NEW YORK (CBSNewYork) — When it comes to chicken, Michelle Guidi prefers hormone-free, antibiotic-free, organically raised birds.
“I’m feeding my children and my husband,” she told CBS2’s Elise Finch. “This is my family, so I want to feed them the healthiest options out there.”
But did she check to ensure the chicken was chlorine free?
“No, I didn’t,” she said.
Most U.S. poultry plants plunge freshly slaughtered birds into chilling baths.
“We need to quickly get that temperature down right away,” explained Tom Super of the National Chicken Council.
The baths often contain antimicrobial chemicals that can include chlorine.
“Heavily diluted in water in order to kill pathogens that might be present, like salmonella,” Super said.
A tiny amount gets absorbed into the meat.
“Yes, I use bleach to clean my whites,” Guidi said. “My children swim in chlorine. But ingesting it and eating it? I feel a little bit apprehensive.”
Federal regulators say the use of chlorine is safe and effective in poultry processing, explaining that studies show that once chlorine hits the bird, it breaks down into safe byproducts.
But most European officials disagree.
A French political ad shows people wearing chicken costumes, representing American poultry, bathing in swimming pool water.
The fear is that chlorine causes cancer.
“They operate on what’s called the precautionary principle,” said Tony Corbo, a lobbyist at the nonprofit public interest organization Food & Water Watch. “Since there is controversy about using chlorine and other chemicals in poultry processing, they have decided to keep our poultry out.”
The countries in the European Union have banned U.S. chicken for nearly two decades, costing American poultry farmers hundreds of millions of dollars each year.

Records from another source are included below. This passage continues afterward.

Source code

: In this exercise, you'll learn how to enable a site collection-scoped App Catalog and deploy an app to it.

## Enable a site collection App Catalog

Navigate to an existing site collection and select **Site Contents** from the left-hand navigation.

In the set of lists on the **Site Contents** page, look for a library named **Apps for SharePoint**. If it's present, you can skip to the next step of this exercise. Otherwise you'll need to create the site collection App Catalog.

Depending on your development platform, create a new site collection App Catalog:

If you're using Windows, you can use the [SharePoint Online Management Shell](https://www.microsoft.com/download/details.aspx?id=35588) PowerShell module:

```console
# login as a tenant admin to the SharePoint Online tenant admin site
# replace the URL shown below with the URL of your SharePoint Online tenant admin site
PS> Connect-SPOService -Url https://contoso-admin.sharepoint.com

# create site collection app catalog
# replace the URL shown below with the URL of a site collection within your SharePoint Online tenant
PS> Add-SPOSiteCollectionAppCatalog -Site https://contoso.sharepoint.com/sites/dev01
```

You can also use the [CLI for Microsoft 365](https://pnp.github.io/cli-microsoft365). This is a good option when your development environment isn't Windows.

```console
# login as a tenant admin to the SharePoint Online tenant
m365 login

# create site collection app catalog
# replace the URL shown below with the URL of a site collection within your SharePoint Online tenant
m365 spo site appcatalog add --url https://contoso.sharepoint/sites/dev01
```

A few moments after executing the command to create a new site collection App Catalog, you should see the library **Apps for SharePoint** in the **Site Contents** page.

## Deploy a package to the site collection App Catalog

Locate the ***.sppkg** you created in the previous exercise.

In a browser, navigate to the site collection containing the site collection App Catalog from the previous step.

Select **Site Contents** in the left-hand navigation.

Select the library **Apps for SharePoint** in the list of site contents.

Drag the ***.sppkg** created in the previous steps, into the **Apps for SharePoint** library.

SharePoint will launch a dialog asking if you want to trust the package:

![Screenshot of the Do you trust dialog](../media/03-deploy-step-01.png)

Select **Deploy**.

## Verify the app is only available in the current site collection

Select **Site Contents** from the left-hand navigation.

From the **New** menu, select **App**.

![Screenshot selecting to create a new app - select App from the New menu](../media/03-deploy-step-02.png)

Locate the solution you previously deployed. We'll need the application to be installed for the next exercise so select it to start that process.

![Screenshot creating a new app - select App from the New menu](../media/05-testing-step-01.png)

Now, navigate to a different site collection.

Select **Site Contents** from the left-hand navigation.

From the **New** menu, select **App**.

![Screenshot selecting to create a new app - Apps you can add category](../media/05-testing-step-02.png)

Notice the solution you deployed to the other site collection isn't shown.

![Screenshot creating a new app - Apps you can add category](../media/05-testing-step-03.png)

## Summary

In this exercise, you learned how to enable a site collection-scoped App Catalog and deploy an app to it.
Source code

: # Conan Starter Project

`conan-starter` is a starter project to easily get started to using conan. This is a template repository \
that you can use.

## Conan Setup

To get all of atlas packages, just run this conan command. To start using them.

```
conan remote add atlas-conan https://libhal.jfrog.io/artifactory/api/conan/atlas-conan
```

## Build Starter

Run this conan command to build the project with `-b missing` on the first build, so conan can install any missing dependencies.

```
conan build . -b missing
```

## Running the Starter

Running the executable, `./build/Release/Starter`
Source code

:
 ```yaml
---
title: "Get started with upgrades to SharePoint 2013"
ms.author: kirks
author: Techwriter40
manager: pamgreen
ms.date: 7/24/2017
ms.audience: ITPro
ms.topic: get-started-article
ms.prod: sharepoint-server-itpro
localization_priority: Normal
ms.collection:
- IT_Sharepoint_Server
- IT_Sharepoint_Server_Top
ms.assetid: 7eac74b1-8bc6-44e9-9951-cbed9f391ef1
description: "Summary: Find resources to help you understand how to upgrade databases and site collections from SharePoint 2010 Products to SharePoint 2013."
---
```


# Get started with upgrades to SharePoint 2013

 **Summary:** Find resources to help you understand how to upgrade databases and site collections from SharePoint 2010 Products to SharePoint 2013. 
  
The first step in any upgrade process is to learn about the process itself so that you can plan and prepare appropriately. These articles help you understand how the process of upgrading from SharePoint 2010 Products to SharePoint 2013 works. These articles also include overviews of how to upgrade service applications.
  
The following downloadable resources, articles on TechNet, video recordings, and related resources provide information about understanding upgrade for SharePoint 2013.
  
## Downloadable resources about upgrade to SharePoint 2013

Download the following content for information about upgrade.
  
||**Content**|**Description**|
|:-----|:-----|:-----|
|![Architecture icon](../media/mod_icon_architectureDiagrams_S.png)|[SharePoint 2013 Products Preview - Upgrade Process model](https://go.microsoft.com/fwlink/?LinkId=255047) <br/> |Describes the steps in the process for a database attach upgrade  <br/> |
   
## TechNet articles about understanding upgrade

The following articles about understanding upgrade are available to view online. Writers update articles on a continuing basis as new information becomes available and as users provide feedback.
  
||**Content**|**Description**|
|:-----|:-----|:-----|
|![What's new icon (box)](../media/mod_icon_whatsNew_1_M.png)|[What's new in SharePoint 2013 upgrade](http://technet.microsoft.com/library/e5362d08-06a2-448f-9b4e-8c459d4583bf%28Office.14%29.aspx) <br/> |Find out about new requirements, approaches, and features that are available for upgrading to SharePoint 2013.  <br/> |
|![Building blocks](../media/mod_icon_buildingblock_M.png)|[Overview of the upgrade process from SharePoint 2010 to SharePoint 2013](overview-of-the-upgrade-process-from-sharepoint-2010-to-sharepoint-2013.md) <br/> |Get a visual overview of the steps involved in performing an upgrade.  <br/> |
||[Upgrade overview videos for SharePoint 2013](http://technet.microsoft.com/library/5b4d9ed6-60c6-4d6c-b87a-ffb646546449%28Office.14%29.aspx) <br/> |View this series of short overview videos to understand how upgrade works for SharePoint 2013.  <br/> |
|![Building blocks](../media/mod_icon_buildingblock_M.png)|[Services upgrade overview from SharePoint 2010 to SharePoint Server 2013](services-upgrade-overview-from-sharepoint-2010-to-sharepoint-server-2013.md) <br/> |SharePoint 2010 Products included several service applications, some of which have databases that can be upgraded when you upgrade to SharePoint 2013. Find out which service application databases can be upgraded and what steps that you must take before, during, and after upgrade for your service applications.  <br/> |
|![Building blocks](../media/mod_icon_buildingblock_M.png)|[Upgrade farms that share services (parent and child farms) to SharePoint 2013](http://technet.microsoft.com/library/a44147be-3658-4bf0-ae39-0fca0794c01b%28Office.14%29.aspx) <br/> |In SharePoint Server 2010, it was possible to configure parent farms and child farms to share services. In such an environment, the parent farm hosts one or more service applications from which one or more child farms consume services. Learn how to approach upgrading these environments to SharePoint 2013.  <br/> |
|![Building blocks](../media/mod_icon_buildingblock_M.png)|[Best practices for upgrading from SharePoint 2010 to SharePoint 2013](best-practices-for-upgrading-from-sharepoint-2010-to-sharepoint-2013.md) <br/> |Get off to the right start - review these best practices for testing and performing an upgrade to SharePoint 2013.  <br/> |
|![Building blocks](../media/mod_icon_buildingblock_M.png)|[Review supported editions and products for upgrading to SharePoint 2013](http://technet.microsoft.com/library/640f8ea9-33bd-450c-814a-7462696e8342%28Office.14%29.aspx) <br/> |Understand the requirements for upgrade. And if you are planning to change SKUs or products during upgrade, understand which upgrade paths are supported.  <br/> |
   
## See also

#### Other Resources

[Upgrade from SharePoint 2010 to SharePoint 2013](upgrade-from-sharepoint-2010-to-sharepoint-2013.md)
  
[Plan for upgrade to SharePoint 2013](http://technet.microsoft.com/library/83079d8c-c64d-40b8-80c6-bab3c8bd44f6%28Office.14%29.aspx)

“Unfortunately, this is a matter that political science has trumped sound science,” Super said.
Now people are gravitating toward a different approach, the one used in Europe and at a few American plants, where freshly slaughtered birds are blasted with very cold air for several hours to lower their body temperature and kill harmful pathogens.
The “air-chilled” chicken costs about $2 more per pound, but fans of the approach say it’s worth it.
“If it’s the right choice for my family health-wise, I’d be willing to pay more money for it,” Guidi said.